И поцеловала я княгиню, приложившись губами, как к иконе, к пергаментно-истонченной щеке; и вместе обедали мы, и я после обеда мыла посуду, перебирая все старые губки, старые ерши и старые фланельки, натирая их старым огрызком хозяйственного мыла, и потом вместе ужинали, и снова я мыла посуду; а потом, после ужина, я играла на рояле или, как княгиня выговаривала, «на рояли», и, склонив голову набок, как большая старая птица, старуха слушала звенящий расстроенный рояль придирчиво и знающе, внимательно и цепко, ухом не пропуская ни одной удачной, певучей интонации, ни одной моей фальшивой, смазанной ноты, — и я старалась не фальшивить, потому что стыдно мне было врать перед ней, перед чистой, гордой и сильной старухой, перед парижской богомазкой и славной, древнего рода княгиней, столько музыки, и человеческой и Божией, и диавольской и звериной, слышавшей на своем веку, что мне никогда и ни в жизнь столько не услышать, — и ведь не оглохла она, ведь всю музыку жизни своей запомнила, в себе несла, как в глубине драгоценной старой шкатулки, — и не мне было ее открыть, не мне было любоваться самоцветными переливами подземных и небесных звуков, нежными песнями, кровавыми проклятьями, предсмертными хрипами.

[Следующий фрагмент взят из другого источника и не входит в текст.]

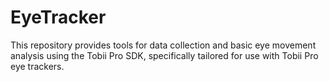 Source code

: # EyeTracker
This repository provides tools for data collection and basic eye movement analysis using the Tobii Pro SDK, specifically tailored for use with Tobii Pro eye trackers.
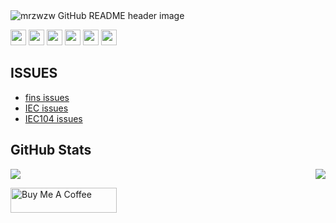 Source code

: 
<img src="https://github.com/mrzwzw/mrzwzw/blob/main/header.png" alt="mrzwzw GitHub README header image">
<p><a href="https://blog.csdn.net/m0_63296929?spm=1000.2115.3001.5343"><img src="https://img.shields.io/badge/CSDN-%231DA1F2.svg?&style=for-the-badge&logo=twitter&logoColor=white" height=25></a> <a href="https://www.linkedin.com/in/mrzwzw"><img src="https://img.shields.io/badge/linkedin-%230077B5.svg?&style=for-the-badge&logo=linkedin&logoColor=white" height=25></a> <a href="https://www.instagram.com/mrzwzw/"><img src="https://img.shields.io/badge/instagram-%23E4405F.svg?&style=for-the-badge&logo=instagram&logoColor=white" height=25></a> <a href="https://www.youtube.com/@mrzwzw"><img src="https://img.shields.io/badge/youtube-%2312100E.svg?&style=for-the-badge&logo=youtube&logoColor=white" height=25></a> <a href="https://medium.com/@mrzwzwDev"><img src="https://img.shields.io/badge/medium-%2312100E.svg?&style=for-the-badge&logo=medium&logoColor=white" height=25></a> <a href="https://dev.to/mrzwzw"><img src="https://img.shields.io/badge/DEV.TO-%230A0A0A.svg?&style=for-the-badge&logo=dev-dot-to&logoColor=white" height=25></a></p>
<!-- <h2>Latest Blog Posts</h2> -->
<h2>ISSUES</h2>
  <ul>
  <li><a href=https://github.com/mrzwzw/fins/issues target="_blank" rel="noreferrer nofollow">fins issues</a></li><li><a href=https://mrzwzw/IEC/issues target="_blank" rel="noreferrer nofollow">IEC issues</a></li><li><a href=https://github.com/mrzwzw/IEC104/issues target="_blank" rel="noreferrer nofollow">IEC104 issues</a></li>
  </ul>
<!-- <p><a href="https://mrzwzw.de/blog">➡️ More blog posts</a></p> -->
<!-- <h2>Latest Newsletter Issues</h2> -->
  <!-- <ul> -->
    <!-- <li><a href=https://weekly-vue.newshttps://weekly-vue.news/issues/v2/125 target="_blank" rel="noreferrer nofollow">Weekly Vue News #162 - Share Beautiful Images of Your Vue & Nuxt Code Snippets</a></li><li><a href=https://weekly-vue.newshttps://weekly-vue.news/issues/v2/124 target="_blank" rel="noreferrer nofollow">Weekly Vue News #161 - Avoid Empty Class Attributes</a></li><li><a href=https://weekly-vue.newshttps://weekly-vue.news/issues/v2/123 target="_blank" rel="noreferrer nofollow">Weekly Vue News #160 - Reactive Configuration Within Your Nuxt App</a></li><li><a href=https://weekly-vue.newshttps://weekly-vue.news/issues/v2/122 target="_blank" rel="noreferrer nofollow">Weekly Vue News #159 - Validate Data in Your Nuxt Server Routes</a></li><li><a href=https://weekly-vue.newshttps://weekly-vue.news/issues/v2/121 target="_blank" rel="noreferrer nofollow">Weekly Vue News #158 - Simple Routing Without Using External Libraries</a></li> -->
  <!-- </ul> -->
<!-- <p><a href="https://weekly-vue.news/issues">➡️ More issues</a></p> -->
<h2>GitHub Stats</h2>
<p><img align="right" src="https://github-readme-stats.vercel.app/api?username=mrzwzw&show_icons=true&theme=tokyonight"/>
<img src="https://github-readme-stats.vercel.app/api/top-langs/?username=mrzwzw&show_icons=true&theme=tokyonight"></p>
  <a href="https://www.buymeacoffee.com/mrzwzw" target="_blank" rel="noreferrer nofollow">
      <img src="https://cdn.buymeacoffee.com/buttons/default-red.png" alt="Buy Me A Coffee" height="40" width="170" >
    </a>


 <!-- # Github Stats

![Top Langs](https://github-readme-stats.vercel.app/api/top-langs/?username=mrzwzw&show_icons=true&theme=tokyonight)![mrzwzw's GitHub stats](https://github-readme-stats.vercel.app/api?username=mrzwzw&&show_icons=true&theme=tokyonight)	

[![Readme Card](https://github-readme-stats.vercel.app/api/pin/?username=mrzwzw&repo=fins&theme=tokyonight)](https://github.com/mrzwzw/github-readme-stats)[![Readme Card](https://github-readme-stats.vercel.app/api/pin/?username=mrzwzw&repo=IEC&theme=tokyonight)](https://github.com/mrzwzw/github-readme-stats)

[![Readme Card](https://github-readme-stats.vercel.app/api/pin/?username=mrzwzw&repo=iec104&theme=tokyonight)](https://github.com/mrzwzw/github-readme-stats)
 -->






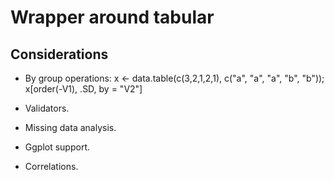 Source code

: # Wrapper around tabular

## Considerations

- By group operations: x <- data.table(c(3,2,1,2,1), c("a", "a", "a", "b", "b")); x[order(-V1), .SD, by = "V2"]

- Validators.

- Missing data analysis.

- Ggplot support.

- Correlations.
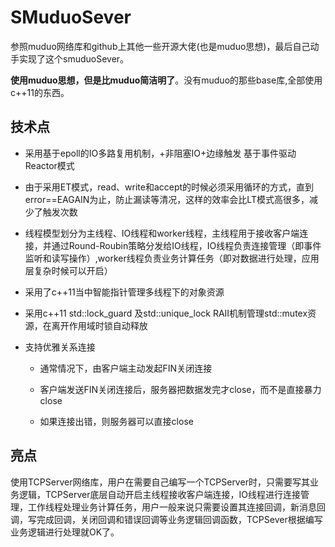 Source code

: # SMuduoSever

参照muduo网络库和github上其他一些开源大佬(也是muduo思想)，最后自己动手实现了这个smuduoSever。

**使用muduo思想，但是比muduo简洁明了**。没有muduo的那些base库,全部使用c++11的东西。



## 技术点

- 采用基于epoll的IO多路复用机制，+非阻塞IO+边缘触发  基于事件驱动Reactor模式

- 由于采用ET模式，read、write和accept的时候必须采用循环的方式，直到error==EAGAIN为止，防止漏读等清况，这样的效率会比LT模式高很多，减少了触发次数

- 线程模型划分为主线程、IO线程和worker线程，主线程用于接收客户端连接，并通过Round-Roubin策略分发给IO线程，IO线程负责连接管理（即事件监听和读写操作）,worker线程负责业务计算任务（即对数据进行处理，应用层复杂时候可以开启）

- 采用了c++11当中智能指针管理多线程下的对象资源

- 采用c++11 std::lock_guard 及std::unique_lock RAII机制管理std::mutex资源，在离开作用域时锁自动释放

- 支持优雅关系连接

  - 通常情况下，由客户端主动发起FIN关闭连接

  - 客户端发送FIN关闭连接后，服务器把数据发完才close，而不是直接暴力close

  - 如果连接出错，则服务器可以直接close

    

## 亮点

使用TCPServer网络库，用户在需要自己编写一个TCPServer时，只需要写其业务逻辑，TCPServer底层自动开启主线程接收客户端连接，IO线程进行连接管理，工作线程处理业务计算任务，用户一般来说只需要设置其连接回调，新消息回调，写完成回调，关闭回调和错误回调等业务逻辑回调函数，TCPSever根据编写业务逻辑进行处理就OK了。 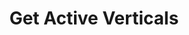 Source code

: ---
title: Get Active Verticals
excerpt: Retrieves the list of verticals enabled for the org (active verticals).
api:
  file: organization-1.json
  operationId: get-active-verticals
deprecated: false
hidden: true
metadata:
  title: ''
  description: ''
  robots: index
next:
  description: ''
--- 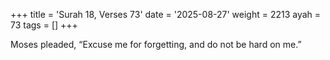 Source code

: +++
title = 'Surah 18, Verses 73'
date = '2025-08-27'
weight = 2213
ayah = 73
tags = []
+++

Moses pleaded, “Excuse me for forgetting, and do not be hard on me.” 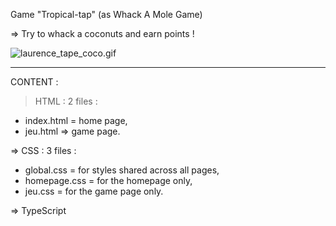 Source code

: Game "Tropical-tap" (as Whack A Mole Game) 

=> Try to whack a coconuts and earn points ! 

![laurence_tape_coco.gif](C:\Users\Utilisateur\Documents\0_Simplon_Cours\Brief\B4_game-jam\picture\Gif\laurence_tape_coco.gif)

_________
CONTENT :

> HTML :
2 files :
 - index.html = home page,
 - jeu.html => game page.

=> CSS :
3 files : 
 - global.css = for styles shared across all pages,
 - homepage.css = for the homepage only,
 - jeu.css = for the game page only.

=> TypeScript
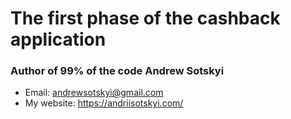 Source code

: # The first phase of the cashback application
### Author of 99% of the code Andrew Sotskyi
+ Email: andrewsotskyi@gmail.com
+ My website: https://andriisotskyi.com/ 
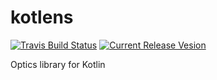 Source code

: # kotlens

[![Travis Build Status](https://api.travis-ci.org/tonyklawrence/kotlens.svg)](https://travis-ci.org/tonyklawrence/kotlens)
[![Current Release Vesion](https://img.shields.io/badge/kotlens-0.1.1-blue.svg)](https://github.com/tonyklawrence/kotlens)

Optics library for Kotlin
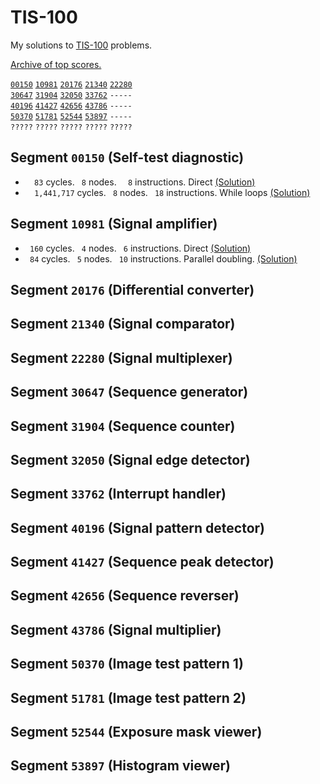 # TIS-100

My solutions to [TIS-100](http://www.zachtronics.com/tis-100/) problems.

[Archive of top scores.](http://www.reddit.com/r/tis100/wiki/index)

[`00150`](#segment-00150-self-test-diagnostic)
[`10981`](#segment-10981-signal-amplifier)
[`20176`](#segment-20176-differential-converter)
[`21340`](#segment-21340-signal-comparator)
[`22280`](#segment-22280-signal-multiplexer)  
[`30647`](#segment-30647-sequence-generator)
[`31904`](#segment-31904-sequence-counter)
[`32050`](#segment-32050-signal-edge-detector)
[`33762`](#segment-33762-interrupt-handler)
`-----`  
[`40196`](#segment-40196-signal-pattern-detector)
[`41427`](#segment-41427-sequence-peak-detector)
[`42656`](#segment-42656-sequence-reverser)
[`43786`](#segment-43786-signal-multiplier)
`-----`  
[`50370`](#segment-50370-image-test-pattern-1)
[`51781`](#segment-51781-image-test-pattern-2)
[`52544`](#segment-52544-exposure-mask-viewer)
[`53897`](#segment-53897-histogram-viewer)
`-----`  
`?????`
`?????`
`?????`
`?????`
`?????`


## Segment `00150` (Self-test diagnostic)
- `  83` cycles.  ` 8` nodes.  `  8` instructions. Direct  [(Solution)](00150.0.asm)
- `  1,441,717` cycles. ` 8` nodes. ` 18` instructions. While loops [(Solution)](00150.1.asm)

## Segment `10981` (Signal amplifier)
- ` 160` cycles. ` 4` nodes. ` 6` instructions. Direct [(Solution)](10981.0.asm)
- ` 84` cycles. ` 5` nodes. ` 10` instructions. Parallel doubling. [(Solution)](10981.1.asm)

## Segment `20176` (Differential converter)

## Segment `21340` (Signal comparator)

## Segment `22280` (Signal multiplexer)

## Segment `30647` (Sequence generator)

## Segment `31904` (Sequence counter)

## Segment `32050` (Signal edge detector)

## Segment `33762` (Interrupt handler)

## Segment `40196` (Signal pattern detector)

## Segment `41427` (Sequence peak detector)

## Segment `42656` (Sequence reverser)

## Segment `43786` (Signal multiplier)

## Segment `50370` (Image test pattern 1)

## Segment `51781` (Image test pattern 2)

## Segment `52544` (Exposure mask viewer)

## Segment `53897` (Histogram viewer)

И дрожал рояль передо мной, под откинутым черным орлиным крылом крепкой крышки, всеми золотыми, перевитыми жилами своими, всеми струнами, всеми старыми золочеными потрохами, и дрожала я вместе с ним, чуть не плакала, гладя клавиши и пальцами жадно вгрызаясь в них, и мы вместе, рояль и я, играли великой старухе не Бетховена, не Шопена, не Грига — великую музыку ее бедной, единственной жизни.

А после ужина, очень рано, я так рано никогда не ложилась, еще бледный свет дымного московского вечера пробивался сквозь дотла пропыленные шторы, мы обе легли спать, и я вынимала старуху из кресла, ухватив крепко под мышки, и переваливала с кресла в постель, как тяжелую, набитую сырою ватой огромную куклу; и она кряхтела и шептала тихо: «Мне стыдно, вот я какая стала», — а я, как такелажник, все равно волокла ее, и вся покрылась потом, и уложила, и нежно и бережно накрыла ее одеялом, закутала ей сухие, страшные костыли ног одеялом теплым, нежным, истертым, как жизнь.

А сама легла в кровать рядом, в той же комнате, чтобы ночью, если что, услышать внезапный стон или задыхальный кашель, крик о помощи или тихую жалобу, просьбу о лекарстве или о глотке воды, — и сырая, влажная, как будто море плескалось рядом, за дверью, как под дождем промокшая, сырая и холодная была постель моя, и Москва тяжело и темно дышала за окном, огромная, как зверь с горящими, бессонными и зоркими фонарными глазами, и я закрыла глаза, но не могла уснуть, и я делала вид, что сплю, и даже сопела притворно, — а потом старуха уснула, я слышала ее то легкий и невесомый, как взлет бабочки, то густой и раскатистый тяжкий, мужицкий храп, и долго, всю ночь слушала я старуху, гудящую, как органные мехи, поющую вразнобой, как оркестр с плохим дирижером, — слушала, как последнюю музыку, живую ее.


И был день, когда я напялила старый короткий княгинин халатик, и подоткнула его повыше, и засучила рукава, и набрала в ведро воды, и бухнула в воду старую тряпку — я стала убирать столетнюю грязь, уничтожать пыль времени, забившую до дна старые легкие, я открыла настежь окна, впустила в квартиру волю и ветер, солнце и снег, и все я намыла, и все натерла, и все заблестело, и все заиграло, приветствуя радость и чистоту! И смеялась старуха, наблюдая, как я, танцуя, летаю по квартире, и как мрачный колодец превращается в бальную веселую залу, — и, когда закончила я великую, единственную в жизни уборку, и наскоро приняла холодный душ в тесной, как пенал, ванной, рассмеялась счастливо старуха, молодым и звонким смехом, и крикнула мне: «Дай-ка мне мятную мою сигаретку, детка, и налей рюмочку коньячку, он там, в буфете, ты сразу найдешь! Я выпью и покурю за твое здоровье!»